• Clorgyline (MAOI A)
• Isocarboxazid (Nonselective)
• Lazabemide (MAOI B)
• Moclobemide (MAOI A)
• Pargyline (Nonselective)
• Phenelzine (Nonselective)
• Rasagiline (MAOI B)
• Selegiline (MAOI B)
• Tranylcypromine (Nonselective)

For a more formal, academic discussion of monoamine oxidase inhibitor toxicity see the detailed article.
Older (nonselective) MAO inhibitors (isocarboxazid, pargyline, phenelzine, tranylcypromine) cause a combined serotonergic syndrome and adrenergic syndrome in overdose. Moclobemide only leads to serotonin symptoms. Toxicity is very substantially increased by co-ingestion of other adrenergic or serotonergic agents. Symptoms may be delayed in onset for up to 24 hours and treatment is primarily supportive.

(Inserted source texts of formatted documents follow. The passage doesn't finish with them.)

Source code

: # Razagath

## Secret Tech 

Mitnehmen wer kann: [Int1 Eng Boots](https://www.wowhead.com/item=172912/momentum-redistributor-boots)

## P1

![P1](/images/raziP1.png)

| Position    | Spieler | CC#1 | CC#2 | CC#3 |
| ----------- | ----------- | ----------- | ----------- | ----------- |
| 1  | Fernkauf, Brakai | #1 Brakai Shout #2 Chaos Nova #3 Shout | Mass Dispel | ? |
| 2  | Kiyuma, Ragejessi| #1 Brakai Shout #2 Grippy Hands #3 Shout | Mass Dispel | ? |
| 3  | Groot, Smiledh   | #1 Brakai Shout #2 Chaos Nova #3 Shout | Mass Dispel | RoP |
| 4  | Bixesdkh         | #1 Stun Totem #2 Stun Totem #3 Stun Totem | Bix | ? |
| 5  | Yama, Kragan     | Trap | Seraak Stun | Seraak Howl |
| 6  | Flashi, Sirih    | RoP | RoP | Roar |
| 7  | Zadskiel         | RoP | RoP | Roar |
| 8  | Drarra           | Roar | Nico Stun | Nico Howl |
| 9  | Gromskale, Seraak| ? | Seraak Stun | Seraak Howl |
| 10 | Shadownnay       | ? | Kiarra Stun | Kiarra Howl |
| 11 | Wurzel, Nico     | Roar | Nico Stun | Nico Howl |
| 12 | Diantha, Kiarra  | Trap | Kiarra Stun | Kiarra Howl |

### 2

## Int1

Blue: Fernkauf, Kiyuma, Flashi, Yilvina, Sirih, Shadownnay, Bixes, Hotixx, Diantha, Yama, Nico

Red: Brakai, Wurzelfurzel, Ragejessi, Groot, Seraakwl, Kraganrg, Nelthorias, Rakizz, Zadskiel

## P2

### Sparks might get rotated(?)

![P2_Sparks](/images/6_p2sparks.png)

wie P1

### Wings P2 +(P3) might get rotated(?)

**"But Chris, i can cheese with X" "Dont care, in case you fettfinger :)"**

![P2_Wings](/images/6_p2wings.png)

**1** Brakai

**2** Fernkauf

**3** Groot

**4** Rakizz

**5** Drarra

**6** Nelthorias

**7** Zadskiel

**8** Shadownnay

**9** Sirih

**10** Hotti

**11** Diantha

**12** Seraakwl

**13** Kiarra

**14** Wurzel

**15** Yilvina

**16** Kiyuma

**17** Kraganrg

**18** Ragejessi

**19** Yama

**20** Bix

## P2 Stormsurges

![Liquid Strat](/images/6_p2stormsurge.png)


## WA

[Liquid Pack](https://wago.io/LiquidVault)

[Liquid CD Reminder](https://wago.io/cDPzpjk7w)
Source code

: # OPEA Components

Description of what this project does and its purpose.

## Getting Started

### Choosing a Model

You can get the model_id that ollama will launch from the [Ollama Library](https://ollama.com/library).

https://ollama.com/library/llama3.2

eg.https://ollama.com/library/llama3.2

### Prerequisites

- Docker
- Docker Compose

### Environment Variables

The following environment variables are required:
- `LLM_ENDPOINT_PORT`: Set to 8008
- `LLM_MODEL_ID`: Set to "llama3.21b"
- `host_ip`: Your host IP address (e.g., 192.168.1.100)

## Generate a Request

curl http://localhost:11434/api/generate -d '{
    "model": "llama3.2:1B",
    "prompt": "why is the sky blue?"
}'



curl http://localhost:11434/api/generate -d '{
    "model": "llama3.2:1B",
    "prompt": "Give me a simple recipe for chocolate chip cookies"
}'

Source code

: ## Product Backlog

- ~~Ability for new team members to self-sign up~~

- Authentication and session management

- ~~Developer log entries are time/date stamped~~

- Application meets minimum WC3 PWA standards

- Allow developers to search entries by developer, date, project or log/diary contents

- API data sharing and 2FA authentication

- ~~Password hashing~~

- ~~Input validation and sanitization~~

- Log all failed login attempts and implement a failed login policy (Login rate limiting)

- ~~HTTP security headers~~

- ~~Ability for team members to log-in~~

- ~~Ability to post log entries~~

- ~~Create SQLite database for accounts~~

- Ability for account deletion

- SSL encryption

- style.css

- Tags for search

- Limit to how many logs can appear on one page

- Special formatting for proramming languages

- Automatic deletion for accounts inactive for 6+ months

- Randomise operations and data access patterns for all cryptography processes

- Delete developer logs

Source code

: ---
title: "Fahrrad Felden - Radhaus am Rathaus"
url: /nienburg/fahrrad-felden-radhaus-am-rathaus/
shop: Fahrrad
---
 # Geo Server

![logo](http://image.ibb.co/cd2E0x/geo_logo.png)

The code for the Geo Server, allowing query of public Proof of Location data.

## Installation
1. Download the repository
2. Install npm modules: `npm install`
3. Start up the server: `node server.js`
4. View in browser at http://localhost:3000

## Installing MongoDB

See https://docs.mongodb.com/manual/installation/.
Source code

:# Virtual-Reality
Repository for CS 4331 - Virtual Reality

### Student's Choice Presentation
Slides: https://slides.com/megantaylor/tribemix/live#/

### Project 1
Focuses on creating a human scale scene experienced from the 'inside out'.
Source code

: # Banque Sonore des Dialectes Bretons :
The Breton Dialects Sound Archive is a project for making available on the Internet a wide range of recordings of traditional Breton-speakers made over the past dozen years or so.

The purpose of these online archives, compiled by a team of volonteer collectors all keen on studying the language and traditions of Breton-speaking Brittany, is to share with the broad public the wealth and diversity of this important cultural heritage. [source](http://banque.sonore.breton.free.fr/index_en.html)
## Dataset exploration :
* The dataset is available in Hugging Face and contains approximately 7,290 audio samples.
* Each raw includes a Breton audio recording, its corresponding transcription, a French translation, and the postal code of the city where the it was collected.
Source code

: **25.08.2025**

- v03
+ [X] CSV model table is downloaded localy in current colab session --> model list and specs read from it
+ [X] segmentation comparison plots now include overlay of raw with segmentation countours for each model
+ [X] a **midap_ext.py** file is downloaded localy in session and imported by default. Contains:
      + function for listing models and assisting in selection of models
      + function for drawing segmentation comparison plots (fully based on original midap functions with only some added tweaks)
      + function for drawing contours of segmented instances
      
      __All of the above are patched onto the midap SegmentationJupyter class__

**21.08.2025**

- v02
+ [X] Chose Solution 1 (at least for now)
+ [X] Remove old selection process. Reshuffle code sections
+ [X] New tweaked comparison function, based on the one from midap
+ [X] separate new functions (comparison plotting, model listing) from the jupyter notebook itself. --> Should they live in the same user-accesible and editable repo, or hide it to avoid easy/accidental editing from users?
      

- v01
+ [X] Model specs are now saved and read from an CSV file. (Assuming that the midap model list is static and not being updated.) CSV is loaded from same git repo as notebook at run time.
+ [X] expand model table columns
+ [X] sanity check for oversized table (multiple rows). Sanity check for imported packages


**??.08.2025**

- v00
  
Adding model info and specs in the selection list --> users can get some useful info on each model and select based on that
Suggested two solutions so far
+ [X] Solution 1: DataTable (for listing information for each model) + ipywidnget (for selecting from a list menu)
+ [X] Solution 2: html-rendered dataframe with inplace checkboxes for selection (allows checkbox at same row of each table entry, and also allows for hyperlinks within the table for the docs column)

MAO inhibitors inhibit break down of serotonin, noradrenaline and dopamine. These effects are most notable in the central nervous system. However peripheral effects also occur. Clorgyline and moclobemide selectively inhibit monoamine oxidase A, which is the enzyme responsible for serotonin break down. Therefore, adrenergic effects from clorgyline and moclobemide overdose do not occur. Moclobemide is also the only reversible inhibitor of monoamine oxidase A. Thus, the symptoms in moclobemide overdose resolve as blood concentrations fall whereas for all other MAO inhibitors the enzyme remains inhibited for weeks after an overdose as this is the period required to synthesise new MAO enzymes. The older MAO inhibitors (phenelzine and tranylcypromine) also may have some amphetamine-like action leading directly to noradrenaline release from sympathetic nerve endings. The high concentrations of noradrenaline and serotonin in the central nervous system may lead to the serotonin syndrome, an adrenergic syndrome or both. Either noradrenergic or serotonergic signs may dominate in an overdose. There are a large number of drug interactions and food interactions that may compound the poisoning and may indeed lead to toxicity without an overdose. The onset of toxicity is much more rapid in the presence of a food or drug interaction than in the setting of an isolated MAO inhibitor overdose.

Serotonergic drugs

Many drugs may lead to a serotonergic interaction (see table).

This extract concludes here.